Pero también empecé a escribir. Por las noches, cuando todos dormían o estaban distraídos con sus pantallas, yo llenaba páginas y páginas con historias sobre mujeres como yo: cansadas pero valientes, asustadas pero decididas a cambiar su destino.

Un día envié uno de mis relatos a una revista digital pequeña de Madrid. No esperaba nada, pero dos semanas después recibí un correo: querían publicarlo y me ofrecían colaborar regularmente (pagando poco, sí, pero pagando). Lloré de alegría como hacía años que no lloraba.

Cuando se lo conté a Benjamín, solo murmuró un “enhorabuena” sin mirarme a los ojos. Supe entonces que algo se había roto entre nosotros. Pero por primera vez en mucho tiempo sentí orgullo de mí misma.

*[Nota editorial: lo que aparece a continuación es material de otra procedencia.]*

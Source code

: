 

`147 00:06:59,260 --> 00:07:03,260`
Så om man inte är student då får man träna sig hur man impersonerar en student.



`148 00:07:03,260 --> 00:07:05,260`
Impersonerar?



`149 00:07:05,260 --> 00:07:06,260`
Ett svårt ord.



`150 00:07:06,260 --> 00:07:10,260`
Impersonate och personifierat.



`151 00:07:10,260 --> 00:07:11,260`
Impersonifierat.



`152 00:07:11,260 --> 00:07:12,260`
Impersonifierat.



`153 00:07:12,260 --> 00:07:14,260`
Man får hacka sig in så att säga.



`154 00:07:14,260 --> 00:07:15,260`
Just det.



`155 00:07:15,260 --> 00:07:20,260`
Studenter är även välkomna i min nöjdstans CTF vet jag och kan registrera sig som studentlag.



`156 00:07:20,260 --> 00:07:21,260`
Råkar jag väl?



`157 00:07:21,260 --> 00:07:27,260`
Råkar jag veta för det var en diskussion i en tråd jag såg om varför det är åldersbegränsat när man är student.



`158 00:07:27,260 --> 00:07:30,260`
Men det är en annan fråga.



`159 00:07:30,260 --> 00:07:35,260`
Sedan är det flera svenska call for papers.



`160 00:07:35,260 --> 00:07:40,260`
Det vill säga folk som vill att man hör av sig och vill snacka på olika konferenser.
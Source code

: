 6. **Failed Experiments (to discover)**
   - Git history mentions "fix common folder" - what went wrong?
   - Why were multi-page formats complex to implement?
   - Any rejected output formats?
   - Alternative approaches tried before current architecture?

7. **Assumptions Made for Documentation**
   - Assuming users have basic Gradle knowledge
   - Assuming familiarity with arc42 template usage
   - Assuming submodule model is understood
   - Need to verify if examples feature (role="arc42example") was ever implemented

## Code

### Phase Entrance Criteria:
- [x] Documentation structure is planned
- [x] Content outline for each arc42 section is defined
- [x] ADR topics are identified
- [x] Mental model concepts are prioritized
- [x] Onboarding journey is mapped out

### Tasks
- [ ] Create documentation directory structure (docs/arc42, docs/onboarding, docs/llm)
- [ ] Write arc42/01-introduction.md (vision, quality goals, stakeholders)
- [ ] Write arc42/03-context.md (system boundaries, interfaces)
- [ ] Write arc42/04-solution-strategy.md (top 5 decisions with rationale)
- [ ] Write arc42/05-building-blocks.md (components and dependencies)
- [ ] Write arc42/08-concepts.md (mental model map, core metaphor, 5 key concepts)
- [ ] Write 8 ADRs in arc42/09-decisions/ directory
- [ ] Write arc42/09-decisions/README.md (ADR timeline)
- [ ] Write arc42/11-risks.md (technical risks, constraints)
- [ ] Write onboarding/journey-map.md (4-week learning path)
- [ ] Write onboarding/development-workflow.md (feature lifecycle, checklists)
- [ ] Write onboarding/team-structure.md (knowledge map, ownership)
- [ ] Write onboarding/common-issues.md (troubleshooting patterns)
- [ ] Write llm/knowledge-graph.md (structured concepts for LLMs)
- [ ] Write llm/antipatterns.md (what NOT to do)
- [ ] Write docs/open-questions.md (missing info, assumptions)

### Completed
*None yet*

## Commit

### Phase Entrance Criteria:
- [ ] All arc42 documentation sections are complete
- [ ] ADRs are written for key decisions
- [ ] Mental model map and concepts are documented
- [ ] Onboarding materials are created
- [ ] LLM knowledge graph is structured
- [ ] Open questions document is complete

Poco después tomé la decisión definitiva: dejé la gestoría. Mi madre dejó de hablarme durante semanas (“ya madurarás”, me decía mi padre al teléfono), Benjamín y yo nos distanciamos hasta que finalmente me fui del piso compartido y busqué una habitación pequeña cerca del centro.

No fue fácil: hubo noches de miedo, días sin apenas dinero para comer y muchas dudas (“¿y si me equivoco?”, “¿y si nunca consigo vivir de esto?”). Pero también hubo momentos mágicos: lectores escribiéndome para decirme que mis relatos les ayudaban a no sentirse solas; cafés con otras escritoras; paseos por Madrid sintiéndome libre aunque tuviera los bolsillos vacíos.

Ahora escribo estas líneas sentada en una cafetería ruidosa de Lavapiés. No tengo certezas ni seguridad económica, pero tengo algo mucho más valioso: la sensación de estar viviendo mi propia vida y no la que otros esperaban de mí.

A veces me pregunto: ¿cuántas Cristinas hay ahí fuera aguantando trabajos que odian solo por miedo? ¿Cuándo fue la última vez que os preguntasteis si sois realmente felices o solo estáis sobreviviendo?